Vermont served mainly as a hunting ground for the tribes of Algonquian Indians before white settlement. France’s Samuel de Champlain was one of the first Europeans to explore the Vermont area. He reached Lake Champlain, which bears his name, in 1609.
Champlain claimed all of the area that is Vermont for France. In 1666, the French built a fort on Isle La Motte in Lake Champlain. The English built a fort at Chimney Point, west of today’s Middlebury, in 1690. However, the first permanent settlement was Fort Dummer, which is near today’s Brattleboro, and was built by colonists from Massachusetts in 1724. This fort was needed to protect western Massachusetts from attacks by the French and Indians. Vermont was a battleground during the French and Indian War (1754-1763). The war resulted in England’s control of most of North America, including Vermont.
The royal governors of New Hampshire and New York both made land grants to settlers in the Vermont area. Unfortunately, their claims often overlapped. In 1764, England ruled that the claims made by New York were legitimate, and ordered settlers with New Hampshire grants either to pay New York or leave. This resulted in the formation of the Green Mountain Boys, a military force organized to protect land claims granted by New Hampshire. The Green Mountain Boys drove the New York settlers from Vermont.

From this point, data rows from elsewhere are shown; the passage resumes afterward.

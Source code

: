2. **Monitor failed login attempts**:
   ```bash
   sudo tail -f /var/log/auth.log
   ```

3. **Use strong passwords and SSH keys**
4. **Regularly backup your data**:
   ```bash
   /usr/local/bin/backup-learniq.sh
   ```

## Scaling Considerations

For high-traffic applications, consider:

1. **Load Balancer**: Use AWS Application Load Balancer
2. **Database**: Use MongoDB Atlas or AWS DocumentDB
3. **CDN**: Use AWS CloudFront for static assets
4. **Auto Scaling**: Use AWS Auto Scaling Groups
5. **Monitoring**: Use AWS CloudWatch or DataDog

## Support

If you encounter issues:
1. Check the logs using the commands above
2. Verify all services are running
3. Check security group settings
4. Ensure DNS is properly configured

Vermont provided many soldiers in the fight against the British during the American Revolution (1775-1783). In May 1775, Ethan Allen, Benedict Arnold, and a force of more than 80 Green Mountain Boys took Fort Ticonderoga from the British, which was located in New York on Lake Champlain. Colonial troops held the fort until 1777. When the patriots were driven from the fort, the British pursued. A rear guard action commanded by Seth Warner delayed the British long enough for the patriots to escape. Although the Battle of Bennington, fought on August 16, 1777, is associated with Vermont, it took place in New York. The Battle of Bennington and the surrender at Yorktown ended British occupation of the northern colonies.
As the Revolutionary War continued, the land disputes involving Vermont, New York, and New Hampshire remained unresolved. On January 15, 1777, Vermont settlers declared the area an independent republic named New Connecticut. In July 1777, Vermont adopted its first constitution and took its present name, which is taken from the French vert mont, or “green mountain.” In 1783, George Washington wrote that he believed it would take force to end Vermont’s independence. However, no efforts were ever made to do so.
In 1790, Vermont paid New York $30,000 to resolve its land claims and New Hampshire relinquished its claims in Vermont. As a result, Vermont joined the Union on March 4, 1791, and was the first state admitted to the Union after the 13 original colonies.
Vermonters fought the British during the War of 1812 in the battles of Chippewa, Lundy’s Lane, and Plattsburgh. Yet, the war was very unpopular in Vermont, as the state depended on trade with the British colony of Canada. The end of the war marked the start of a period of economic decline. In fact, when the economy revived from 1823-36, many people left the state, afraid that recession would return. These people moved to better farmland in the Midwest or took factory jobs in cities in other states.
The completion of the Champlain Canal in 1823 allowed the state’s farmers to find markets for their products. The canal linked Lake Champlain with and New York’s Hudson River. This meant farm products could be sent quickly to New York City. The market for wool was especially lucrative. By 1840, Vermont had six sheep for every person in the state. Soon after, competition from Midwestern farmers caused wool prices to drop. Vermont farmers sold their sheep for meat, and by 1860, the sheep population had been cut in half. This crisis forced Vermont to become a dairy-farming state. Farming became even less profitable after the Civil War. Large numbers of farmers left the state for factory work or to claim land in the Midwest. However, French Canadians and European immigrants continued to move to Vermont’s cities. During the late 1800s, Vermont’s wood-processing and cheese-making industries began to flourish.